» ASSIGNED TASK: Reproduce the data exactly. Omit no record.

START RECORDS PROVIDED

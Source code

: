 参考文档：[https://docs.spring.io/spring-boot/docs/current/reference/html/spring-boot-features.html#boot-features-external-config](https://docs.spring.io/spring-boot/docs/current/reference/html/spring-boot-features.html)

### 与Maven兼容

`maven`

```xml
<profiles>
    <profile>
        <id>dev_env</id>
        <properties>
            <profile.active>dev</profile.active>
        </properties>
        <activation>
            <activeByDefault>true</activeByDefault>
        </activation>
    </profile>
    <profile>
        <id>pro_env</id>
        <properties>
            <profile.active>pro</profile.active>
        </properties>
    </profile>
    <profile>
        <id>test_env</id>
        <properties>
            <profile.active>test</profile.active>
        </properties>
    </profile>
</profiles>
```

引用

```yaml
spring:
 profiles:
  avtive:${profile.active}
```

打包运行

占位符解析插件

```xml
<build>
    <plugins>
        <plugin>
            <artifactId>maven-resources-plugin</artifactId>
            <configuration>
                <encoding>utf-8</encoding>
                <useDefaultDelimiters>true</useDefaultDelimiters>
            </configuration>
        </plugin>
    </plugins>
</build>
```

END RECORDS PROVIDED

» OUTPUT FOR THIS EXERCISE:
Source code

: 参考文档：[https://docs.spring.io/spring-boot/docs/current/reference/html/spring-boot-features.html#boot-features-external-config](https://docs.spring.io/spring-boot/docs/current/reference/html/spring-boot-features.html)

### 与Maven兼容

`maven`

```xml
<profiles>
    <profile>
        <id>dev_env</id>
        <properties>
            <profile.active>dev</profile.active>
        </properties>
        <activation>
            <activeByDefault>true</activeByDefault>
        </activation>
    </profile>
    <profile>
        <id>pro_env</id>
        <properties>
            <profile.active>pro</profile.active>
        </properties>
    </profile>
    <profile>
        <id>test_env</id>
        <properties>
            <profile.active>test</profile.active>
        </properties>
    </profile>
</profiles>
```

引用

```yaml
spring:
 profiles:
  avtive:${profile.active}
```

打包运行

占位符解析插件

```xml
<build>
    <plugins>
        <plugin>
            <artifactId>maven-resources-plugin</artifactId>
            <configuration>
                <encoding>utf-8</encoding>
                <useDefaultDelimiters>true</useDefaultDelimiters>
            </configuration>
        </plugin>
    </plugins>
</build>
```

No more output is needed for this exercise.